It's okay for low-color/solid-run images, terrible for everything else. Nachman's image mime blobs (iTerm2 style) is the superior approach. mintty/mlterm/rlogin/wezterm already support it. Kitty has an (incompatible) variant--same idea, but delivered in chunks.
> when when run chat programs inside electron apps, does it really matters?
From a dev perspective, it's a lot easier to base64 an image you already have, with a base64 that's already in your stdlibs, than to scour github for a passable sixel library to pre-rasterize that jpeg & reformat it as sixel. I say this as someone who's written a sixel conversion library.
> competing formats
It's not a very old format, yet already supported on 4-5 terminals last I checked.
Or you could just use the libsixel package. Downloading libraries isn't unknown to developers (thinking about `apt-get install libncurses5-dev libsixel-dev` or the like.) Or sysadmins: `apt-get install libncurses5` or `apt-get install libsixel`.

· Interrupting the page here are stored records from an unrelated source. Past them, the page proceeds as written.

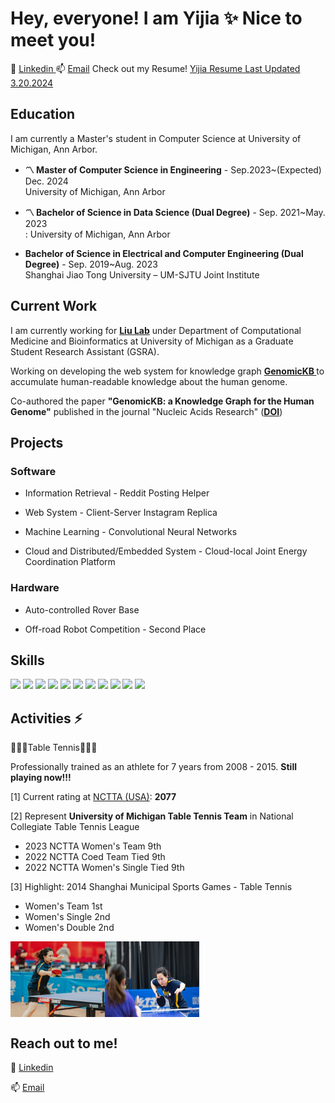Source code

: # Hey, everyone! I am Yijia ✨ Nice to meet you!
 💬 <a href="https://www.linkedin.com/in/yijia-gao/"> Linkedin </a>     📫 [Email](mailto:yijiagao@umich.edu)
 Check out my Resume! <a href="./Yijia_Gao_Resume.pdf">Yijia Resume Last Updated 3.20.2024</a>

## Education

I am currently a Master's student in Computer Science at University of Michigan, Ann Arbor.

- **〽️ Master of Computer Science in Engineering** - Sep.2023~(Expected) Dec. 2024<br>
  University of Michigan, Ann Arbor

- **〽️ Bachelor of Science in Data Science (Dual Degree)** - Sep. 2021~May. 2023<br>:
  University of Michigan, Ann Arbor

- **Bachelor of Science in Electrical and Computer Engineering (Dual Degree)** - Sep. 2019~Aug. 2023<br>
  Shanghai Jiao Tong University – UM-SJTU Joint Institute

## Current Work
I am currently working for **<a href="https://jieliu6.github.io/">Liu Lab</a>** under Department of Computational Medicine and Bioinformatics at University of Michigan as a Graduate Student Research Assistant (GSRA). 

Working on developing the web system for knowledge graph  **<a href="https://gkb.dcmb.med.umich.edu/"> GenomicKB </a>** to accumulate human-readable knowledge about the human genome.

Co-authored the paper **"GenomicKB: a Knowledge Graph for the Human Genome"** published in the journal "Nucleic Acids Research" (**[DOI](https://doi.org/10.1093/nar/gkac957)**)

## Projects
### Software
- Information Retrieval - Reddit Posting Helper

- Web System - Client-Server Instagram Replica

- Machine Learning - Convolutional Neural Networks

- Cloud and Distributed/Embedded System - Cloud-local Joint Energy Coordination Platform

### Hardware
- Auto-controlled Rover Base

- Off-road Robot Competition - Second Place

## Skills
![](https://img.shields.io/badge/Code-Python-informational?style=flat&logo=python&logoColor=white&color=blue)
![](https://img.shields.io/badge/Code-C-informational?style=flat&logo=c%2B%2B)
![](https://img.shields.io/badge/Code-C++-informational?style=flat&logo=c%2B%2B)
![](https://img.shields.io/badge/Code-JavaScript-informational?style=flat&logo=javascript&logoColor=white&color=blue)
![](https://img.shields.io/badge/Code-MatLab-informational?style=flat&logo=MatLab&logoColor=white&color=blue)
![](https://img.shields.io/badge/Code-PyTorch-informational?style=flat&logo=PyTorch&logoColor=white&color=blue)
![](https://img.shields.io/badge/Code-React-informational?style=flat&logo=React&logoColor=white&color=blue)
![](https://img.shields.io/badge/Code-Redux-informational?style=flat&logo=Redux&logoColor=white&color=blue)
![](https://img.shields.io/badge/Tools-PostgreSQL-informational?style=flat&logo=postgresql&logoColor=white&color=blue)
![](https://img.shields.io/badge/Code-Make-informational?style=flat&logo=cmake&logoColor=white&color=blue)
![](https://img.shields.io/badge/Shell-Bash-informational?style=flat&logo=gnu-bash&logoColor=white&color=blue)

## Activities ⚡

🏓🏓🏓Table Tennis🏓🏓🏓

Professionally trained as an athlete for 7 years from 2008 - 2015. **Still playing now!!!**

[1] Current rating at <a href = "http://www.nctta.org/">
NCTTA (USA)</a>: **2077**

[2] Represent **University of Michigan Table Tennis Team** in National Collegiate Table Tennis League
- 2023 NCTTA Women's Team 9th
- 2022 NCTTA Coed Team Tied 9th
- 2022 NCTTA Women's Single Tied 9th

[3] Highlight: 2014 Shanghai Municipal Sports Games - Table Tennis 
 - Women's Team 1st
 - Women's Single 2nd
 - Women's Double 2nd

<div style="display: flex;">
  <img src="Yijia_2022_National_Collegiate_US.jpg" alt="Yijia_2022_National_Collegiate_US" style="width: 30%;">
  <img src="Yijia_2023_National_Collegiate_US.jpg" alt="Yijia_2023_National_Collegiate_US" style="width: 30%;">
</div>

## Reach out to me!
 💬 <a href="https://www.linkedin.com/in/yijia-gao/"> Linkedin </a>

 📫 [Email](mailto:yijiagao@umich.edu)
<!--
Here are some ideas to get you started:

- 🔭 I’m currently working on ...
- 🌱 I’m currently learning ...
- 👯 I’m looking to collaborate on ...
- 🤔 I’m looking for help with ...
- 💬 Ask me about ...
- 📫 How to reach me: ...
- 😄 Pronouns: ...
- ⚡ Fun fact: ...
-->
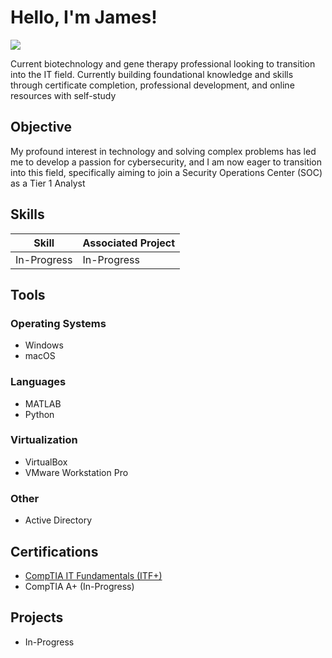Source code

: # Hello, I'm James!
<a href="https://linkedin.com/in/jamesahuynh"><img src="https://img.shields.io/badge/-LinkedIn-0072b1?&style=for-the-badge&logo=linkedin&logoColor=white" /></a>

Current biotechnology and gene therapy professional looking to transition into the IT field. Currently building foundational knowledge and skills through certificate completion, professional development, and online resources with self-study

## Objective

My profound interest in technology and solving complex problems has led me to develop a passion for cybersecurity, and I am now eager to transition into this field, specifically aiming to join a Security Operations Center (SOC) as a Tier 1 Analyst

## Skills

| Skill                                         | Associated Project         |
|-----------------------------------------------|----------------------------|
| In-Progress          | In-Progress |

## Tools

### Operating Systems
- Windows
- macOS

### Languages
- MATLAB
- Python

### Virtualization
- VirtualBox
- VMware Workstation Pro

### Other
- Active Directory

## Certifications
- [CompTIA IT Fundamentals (ITF+)](https://www.credly.com/badges/c324ce9e-d466-438b-9adc-36f4c31d8862/public_url)
- CompTIA A+ (In-Progress)

## Projects
- In-Progress
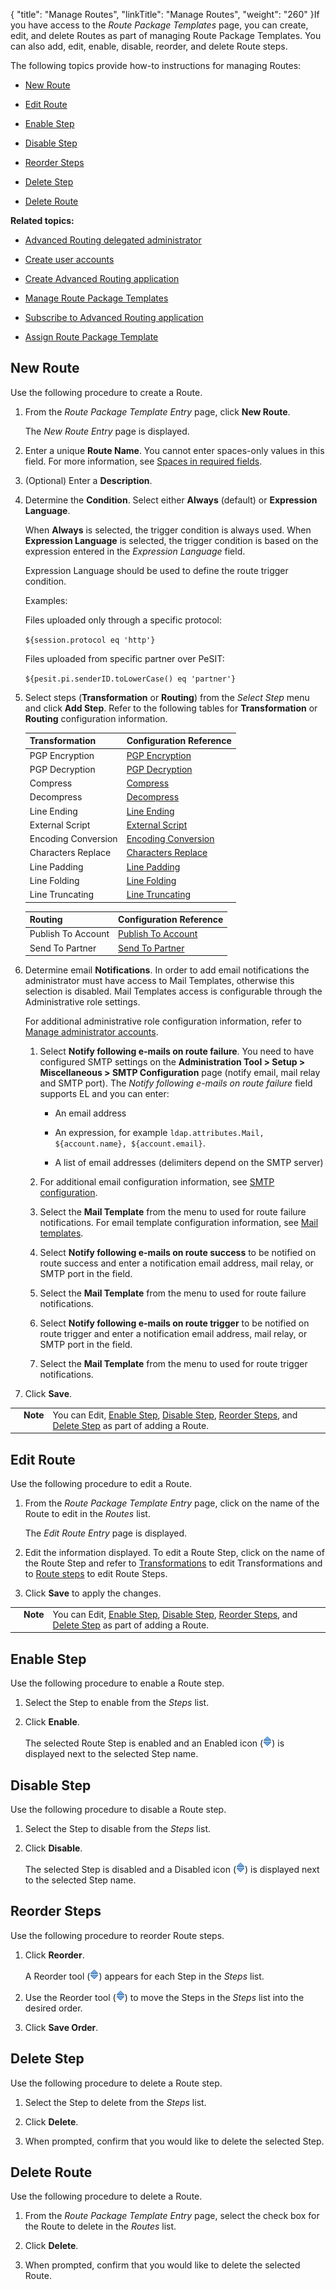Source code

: {
    "title": "Manage Routes",
    "linkTitle": "Manage Routes",
    "weight": "260"
}If you have access to the *Route Package Templates* page, you can create, edit, and delete Routes as part of managing Route Package Templates. You can also add, edit, enable, disable, reorder, and delete Route steps.



The following topics provide how-to instructions for managing Routes:



-   [New Route](#new)

-   [Edit Route](#edit)

-   [Enable Step](#enable)

-   [Disable Step](#disable)

-   [Reorder Steps](#reorder)

-   [Delete Step](#delete)

-   [Delete Route](#delete_route)



**Related topics:**



-   [Advanced Routing delegated administrator](t_st_create_delegated_administrator4.htm)

-   [Create user accounts](../t_st_create_user_accounts)

-   [Create Advanced Routing application](../t_st_create_advanced_routing_application)

-   [Manage Route Package Templates](../t_st_manage_route_package_templates)

-   [Subscribe to Advanced Routing application](../t_st_subscribe_advanced_routing_application)

-   [Assign Route Package Template](../t_st_assign_route_package_template)



## <span id="New"></span>New Route



Use the following procedure to create a Route.



1.  From the *Route Package Template Entry* page, click **New Route**.  

    The *New Route Entry* page is displayed.



2.  Enter a unique **Route Name**. You cannot enter spaces-only values in this field. For more information, see [Spaces in required fields](../../../accounts/useraccounts/t_st_create_user_account).



3.  (Optional) Enter a **Description**.



4.  Determine the **Condition**. Select either **Always** (default) or **Expression Language**.  

    When **Always** is selected, the trigger condition is always used. When **Expression Language** is selected, the trigger condition is based on the expression entered in the *Expression Language* field.  

    Expression Language should be used to define the route trigger condition.  

    Examples:  

    Files uploaded only through a specific protocol:   

    `${session.protocol eq 'http'}`

      

    Files uploaded from specific partner over PeSIT:   

    `${pesit.pi.senderID.toLowerCase() eq 'partner'}`



5.  Select steps (**Transformation** or **Routing**) from the *Select Step* menu and click **Add Step**. Refer to the following tables for **Transformation** or **Routing** configuration information.



    <table cellspacing="0">   <col/>   <col/>   <thead>      <tr>         <th>Transformation</th>         <th>Configuration Reference</th>      </tr>   </thead>   <tbody>      <tr>         <td>PGP Encryption         </td>         <td><a href="../../c_st_route_step_transformations/t_st_pgp_encryption">PGP Encryption</a>         </td>      </tr>      <tr>         <td>PGP Decryption         </td>         <td><a href="../../c_st_route_step_transformations/t_st_pgp_decryption">PGP Decryption</a>         </td>      </tr>      <tr>         <td>Compress         </td>         <td><a href="../../c_st_route_step_transformations/t_st_compress">Compress</a>         </td>      </tr>      <tr>         <td>Decompress         </td>         <td><a href="../../c_st_route_step_transformations/t_st_decompress">Decompress</a>         </td>      </tr>      <tr>         <td>Line Ending         </td>         <td><a href="../../c_st_route_step_transformations/t_st_line_ending">Line Ending</a>         </td>      </tr>      <tr>         <td>External Script         </td>         <td><a href="../../c_st_route_step_transformations/t_st_external_script">External Script</a>         </td>      </tr>      <tr>         <td>Encoding Conversion         </td>         <td><a href="../../c_st_route_step_transformations/t_st_charset_conversion">Encoding Conversion</a>         </td>      </tr>      <tr>         <td>Characters Replace         </td>         <td><a href="../../c_st_route_step_transformations/t_st_replace">Characters Replace</a>         </td>      </tr>      <tr>         <td>Line Padding         </td>         <td><a href="../../c_st_route_step_transformations/t_st_line_padding">Line Padding</a>         </td>      </tr>      <tr>         <td>Line Folding         </td>         <td><a href="../../c_st_route_step_transformations/t_st_file_folding">Line Folding</a>         </td>      </tr>      <tr>         <td>Line Truncating         </td>         <td><a href="../../c_st_route_step_transformations/t_st_line_truncating">Line Truncating</a>         </td>      </tr>   </tbody></table>



    <table cellspacing="0">   <col/>   <col/>   <thead>      <tr>         <th>Routing</th>         <th>Configuration Reference</th>      </tr>   </thead>   <tbody>      <tr>         <td>Publish To Account         </td>         <td><a href="../../c_st_route_steps/t_st_publish_to_account">Publish To Account</a>         </td>      </tr>      <tr>         <td>Send To Partner         </td>         <td><a href="../../c_st_route_steps/t_st_send_to_partner">Send To Partner</a>         </td>      </tr>   </tbody></table>



6.  Determine email **Notifications**. In order to add email notifications the administrator must have access to Mail Templates, otherwise this selection is disabled. Mail Templates access is configurable through the Administrative role settings.

    For additional administrative role configuration information, refer to [Manage administrator accounts](../../../c_st_advancedaccountadministration/c_st_manageadministratoraccounts).

    1.  Select **Notify following e-mails on route failure**. You need to have configured SMTP settings on the **Administration Tool > Setup > Miscellaneous > SMTP Configuration** page (notify email, mail relay and SMTP port). The *Notify following e-mails on route failure* field supports EL and you can enter:

        -   An email address

        -   An expression, for example `ldap.attributes.Mail, ${account.name}, ${account.email}`.

        -   A list of email addresses (delimiters depend on the SMTP server)

    2.  For additional email configuration information, see [SMTP configuration](../../../c_st_setup/c_st_miscellaneousconfiguration/t_st_smtpconfiguration).

    3.  Select the **Mail Template** from the menu to used for route failure notifications. For email template configuration information, see [Mail templates](../../../c_st_setup/t_st_mailtemplates).

    4.  Select **Notify following e-mails on route success** to be notified on route success and enter a notification email address, mail relay, or SMTP port in the field.

    5.  Select the **Mail Template** from the menu to used for route failure notifications.

    6.  Select **Notify following e-mails on route trigger** to be notified on route trigger and enter a notification email address, mail relay, or SMTP port in the field.

    7.  Select the **Mail Template** from the menu to used for route trigger notifications.



7.  Click **Save**.



<table cellpadding="0" cellspacing="0">
   <col/>
   <col/>
   <col/>
      <tr>
         <td valign="top">         </td>
         <td valign="top"><span><b>Note</b></span>
         </td>
         <td data-mc-autonum="&lt;b&gt;Note&lt;/b&gt;" valign="top">You can Edit, <a href="#enable">Enable Step</a>, <a href="#disable">Disable Step</a>, <a href="#reorder">Reorder Steps</a>, and <a href="#delete">Delete Step</a> as part of adding a Route.            </td>
      </tr>
</table>



## <span id="Edit"></span>Edit Route



Use the following procedure to edit a Route.



1.  From the *Route Package Template Entry* page, click on the name of the Route to edit in the *Routes* list.  

    The *Edit Route Entry* page is displayed.

2.  Edit the information displayed. To edit a Route Step, click on the name of the Route Step and refer to [Transformations](../../c_st_route_step_transformations) to edit Transformations and to [Route steps](../../c_st_route_steps) to edit Route Steps.

3.  Click **Save** to apply the changes.



<table cellpadding="0" cellspacing="0">
   <col/>
   <col/>
   <col/>
      <tr>
         <td valign="top">         </td>
         <td valign="top"><span><b>Note</b></span>
         </td>
         <td data-mc-autonum="&lt;b&gt;Note&lt;/b&gt;" valign="top">You can Edit, <a href="#enable">Enable Step</a>, <a href="#disable">Disable Step</a>, <a href="#reorder">Reorder Steps</a>, and <a href="#delete">Delete Step</a> as part of adding a Route.            </td>
      </tr>
</table>



## <span id="Enable"></span>Enable Step



Use the following procedure to enable a Route step.



1.  Select the Step to enable from the *Steps* list.

2.  Click **Enable**.  

    The selected Route Step is enabled and an Enabled icon (![Enabled](reordericon.png)) is displayed next to the selected Step name.



## <span id="Disable"></span>Disable Step



Use the following procedure to disable a Route step.



1.  Select the Step to disable from the *Steps* list.

2.  Click **Disable**.  

    The selected Step is disabled and a Disabled icon (![Disabled](reordericon.png)) is displayed next to the selected Step name.



## <span id="Reorder"></span>Reorder Steps



Use the following procedure to reorder Route steps.



1.  Click **Reorder**.  

    A Reorder tool (![Reorder](reordericon.png)) appears for each Step in the *Steps* list.

2.  Use the Reorder tool (![Reorder](reordericon.png)) to move the Steps in the *Steps* list into the desired order.

3.  Click **Save Order**.



## <span id="Delete"></span>Delete Step



Use the following procedure to delete a Route step.



1.  Select the Step to delete from the *Steps* list.

2.  Click **Delete**.

3.  When prompted, confirm that you would like to delete the selected Step.



## <span id="Delete_route"></span>Delete Route



Use the following procedure to delete a Route.



1.  From the *Route Package Template Entry* page, select the check box for the Route to delete in the *Routes* list.

2.  Click **Delete**.

3.  When prompted, confirm that you would like to delete the selected Route.

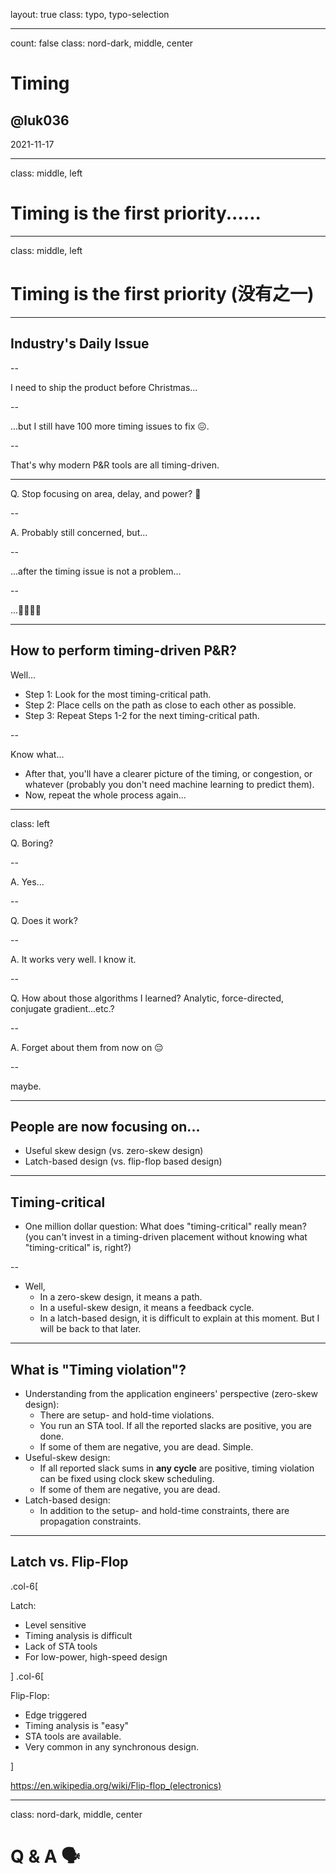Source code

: layout: true
class: typo, typo-selection

---

count: false
class: nord-dark, middle, center

# Timing

## @luk036

2021-11-17

---

class: middle, left

# Timing is the first priority......

---

class: middle, left

# Timing is the first priority (没有之一)

---

## Industry's Daily Issue

--

I need to ship the product before Christmas...

--

...but I still have 100 more timing issues to fix 😖.

--

That's why modern P&R tools are all timing-driven.

---

Q. Stop focusing on area, delay, and power? 🤔

--

A. Probably still concerned, but...

--

...after the timing issue is not a problem...

--

...🙏🙏🙏🙏

---

## How to perform timing-driven P&R?

Well...

- Step 1: Look for the most timing-critical path.
- Step 2: Place cells on the path as close to each other as possible.
- Step 3: Repeat Steps 1-2 for the next timing-critical path.

--

Know what...

- After that, you'll have a clearer picture of the timing, or congestion, or whatever (probably you don't need machine learning to predict them).
- Now, repeat the whole process again...

---

class: left

Q. Boring?

--

A. Yes...

--

Q. Does it work?

--

A. It works very well. I know it.

--

Q. How about those algorithms I learned? Analytic, force-directed, conjugate gradient...etc.?

--

A. Forget about them from now on 😔

--

maybe.

---

## People are now focusing on...

- Useful skew design (vs. zero-skew design)
- Latch-based design (vs. flip-flop based design)

---

## Timing-critical

- One million dollar question: What does "timing-critical" really mean?
  (you can't invest in a timing-driven placement without knowing what "timing-critical" is, right?)

--

- Well,
  - In a zero-skew design, it means a path.
  - In a useful-skew design, it means a feedback cycle.
  - In a latch-based design, it is difficult to explain at this moment. But I will be back to that later.

---

## What is "Timing violation"?

- Understanding from the application engineers' perspective (zero-skew design):
  - There are setup- and hold-time violations.
  - You run an STA tool. If all the reported slacks are positive, you are done.
  - If some of them are negative, you are dead. Simple.
- Useful-skew design:
  - If all reported slack sums in **any cycle** are positive, timing violation can be fixed using clock skew scheduling.
  - If some of them are negative, you are dead.
- Latch-based design:
  - In addition to the setup- and hold-time constraints, there are propagation constraints.

---

## Latch vs. Flip-Flop

.col-6[

Latch:

- Level sensitive
- Timing analysis is difficult
- Lack of STA tools
- For low-power, high-speed design

]
.col-6[

Flip-Flop:

- Edge triggered
- Timing analysis is "easy"
- STA tools are available.
- Very common in any synchronous design.

]

<https://en.wikipedia.org/wiki/Flip-flop_(electronics)>

---

class: nord-dark, middle, center

# Q & A 🗣️️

I do everything I can to help popularize sixels - it could be a default fallback format: sixel-tmux could "rewrite" on the fly sixel sequences into kitty iterm2 or whatever
Sixels are compatible with cursor positioning escape sequences, so I can position the image on the screen. I wasn't able to do this with term2. Very possible I just didn't see how to do it though. If you have a pointer to docs for making that work, I'd love to play around with it.
Last time I evaluated this, sixel & base64 image placement relative to re-positioned cursor had slightly different behaviors across different implementations. I think the only one with well-defined placement/dimensions behavior was the Kitty format--which is unfortunately Kitty-only.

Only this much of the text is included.